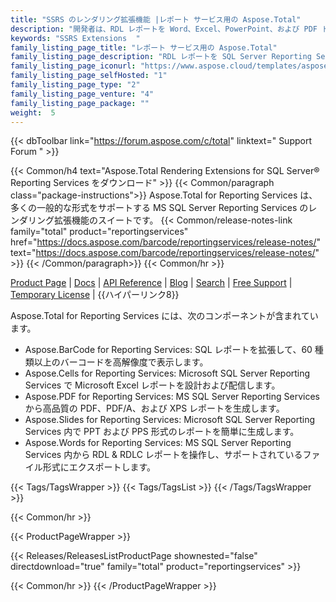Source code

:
 ```yaml
---
title: "SSRS のレンダリング拡張機能 |レポート サービス用の Aspose.Total"
description: "開発者は、RDL レポートを Word、Excel、PowerPoint、および PDF ドキュメント形式に簡単にエクスポートできます。エクスポートされたドキュメントにバーコードを追加して、ワークフローを強化することもできます。"
keywords: "SSRS Extensions  "
family_listing_page_title: "レポート サービス用の Aspose.Total"
family_listing_page_description: "RDL レポートを SQL Server Reporting Services から Word、Excel、PowerPoint、およびその他の形式にエクスポートします。"
family_listing_page_iconurl: "https://www.aspose.cloud/templates/aspose/App_Themes/V3/images/total/272x272/aspose_total-for-reporting-services-min.png"
family_listing_page_selfHosted: "1"
family_listing_page_type: "2"
family_listing_page_venture: "4"
family_listing_page_package: ""
weight:  5
---
```


{{< dbToolbar link="https://forum.aspose.com/c/total" linktext=" Support Forum " >}}

{{< Common/h4 text="Aspose.Total Rendering Extensions for SQL Server® Reporting Services をダウンロード"  >}}
{{< Common/paragraph class="package-instructions">}}
Aspose.Total for Reporting Services は、多くの一般的な形式をサポートする MS SQL Server Reporting Services のレンダリング拡張機能のスイートです。
{{< Common/release-notes-link family="total" product="reportingservices" href="https://docs.aspose.com/barcode/reportingservices/release-notes/" text="https://docs.aspose.com/barcode/reportingservices/release-notes/"  >}}
{{< /Common/paragraph>}}
{{< Common/hr >}}

[Product Page](https://products.aspose.com/total/reporting-services/) | [Docs](https://docs.aspose.com/total/reportingservices/) | [API Reference](https://reference.aspose.com/) | [Blog](https://blog.aspose.com/categories/aspose.total-product-family/) | [Search](https://search.aspose.com/) | [Free Support](https://forum.aspose.com/c/total/7) | [Temporary License](https://purchase.aspose.com/temporary-license) | {{ハイパーリンク8}}

Aspose.Total for Reporting Services には、次のコンポーネントが含まれています。

* Aspose.BarCode for Reporting Services: SQL レポートを拡張して、60 種類以上のバーコードを高解像度で表示します。
* Aspose.Cells for Reporting Services: Microsoft SQL Server Reporting Services で Microsoft Excel レポートを設計および配信します。
* Aspose.PDF for Reporting Services: MS SQL Server Reporting Services から高品質の PDF、PDF/A、および XPS レポートを生成します。
* Aspose.Slides for Reporting Services: Microsoft SQL Server Reporting Services 内で PPT および PPS 形式のレポートを簡単に生成します。
* Aspose.Words for Reporting Services: MS SQL Server Reporting Services 内から RDL & RDLC レポートを操作し、サポートされているファイル形式にエクスポートします。

{{< Tags/TagsWrapper >}}
{{< Tags/TagsList >}}
{{< /Tags/TagsWrapper >}}

{{< Common/hr >}}

{{< ProductPageWrapper >}}

<!-- ReleasesListProductPage-->

{{< Releases/ReleasesListProductPage shownested="false"  directdownload="true" family="total" product="reportingservices" >}}

<!-- /ReleasesListProductPage-->

{{< Common/hr >}}
{{< /ProductPageWrapper >}}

++++++++++

* [WHAT IS REQUIRED] Leave nothing out but the pictures when transcribing the records.

* [WRITTEN SOLUTION]
Source code

:
 ```yaml
---
title: "SSRS のレンダリング拡張機能 |レポート サービス用の Aspose.Total"
description: "開発者は、RDL レポートを Word、Excel、PowerPoint、および PDF ドキュメント形式に簡単にエクスポートできます。エクスポートされたドキュメントにバーコードを追加して、ワークフローを強化することもできます。"
keywords: "SSRS Extensions  "
family_listing_page_title: "レポート サービス用の Aspose.Total"
family_listing_page_description: "RDL レポートを SQL Server Reporting Services から Word、Excel、PowerPoint、およびその他の形式にエクスポートします。"
family_listing_page_iconurl: "https://www.aspose.cloud/templates/aspose/App_Themes/V3/images/total/272x272/aspose_total-for-reporting-services-min.png"
family_listing_page_selfHosted: "1"
family_listing_page_type: "2"
family_listing_page_venture: "4"
family_listing_page_package: ""
weight:  5
---
```


{{< dbToolbar link="https://forum.aspose.com/c/total" linktext=" Support Forum " >}}

{{< Common/h4 text="Aspose.Total Rendering Extensions for SQL Server® Reporting Services をダウンロード"  >}}
{{< Common/paragraph class="package-instructions">}}
Aspose.Total for Reporting Services は、多くの一般的な形式をサポートする MS SQL Server Reporting Services のレンダリング拡張機能のスイートです。
{{< Common/release-notes-link family="total" product="reportingservices" href="https://docs.aspose.com/barcode/reportingservices/release-notes/" text="https://docs.aspose.com/barcode/reportingservices/release-notes/"  >}}
{{< /Common/paragraph>}}
{{< Common/hr >}}

[Product Page](https://products.aspose.com/total/reporting-services/) | [Docs](https://docs.aspose.com/total/reportingservices/) | [API Reference](https://reference.aspose.com/) | [Blog](https://blog.aspose.com/categories/aspose.total-product-family/) | [Search](https://search.aspose.com/) | [Free Support](https://forum.aspose.com/c/total/7) | [Temporary License](https://purchase.aspose.com/temporary-license) | {{ハイパーリンク8}}

Aspose.Total for Reporting Services には、次のコンポーネントが含まれています。

* Aspose.BarCode for Reporting Services: SQL レポートを拡張して、60 種類以上のバーコードを高解像度で表示します。
* Aspose.Cells for Reporting Services: Microsoft SQL Server Reporting Services で Microsoft Excel レポートを設計および配信します。
* Aspose.PDF for Reporting Services: MS SQL Server Reporting Services から高品質の PDF、PDF/A、および XPS レポートを生成します。
* Aspose.Slides for Reporting Services: Microsoft SQL Server Reporting Services 内で PPT および PPS 形式のレポートを簡単に生成します。
* Aspose.Words for Reporting Services: MS SQL Server Reporting Services 内から RDL & RDLC レポートを操作し、サポートされているファイル形式にエクスポートします。

{{< Tags/TagsWrapper >}}
{{< Tags/TagsList >}}
{{< /Tags/TagsWrapper >}}

{{< Common/hr >}}

{{< ProductPageWrapper >}}

<!-- ReleasesListProductPage-->

{{< Releases/ReleasesListProductPage shownested="false"  directdownload="true" family="total" product="reportingservices" >}}

<!-- /ReleasesListProductPage-->

{{< Common/hr >}}
{{< /ProductPageWrapper >}}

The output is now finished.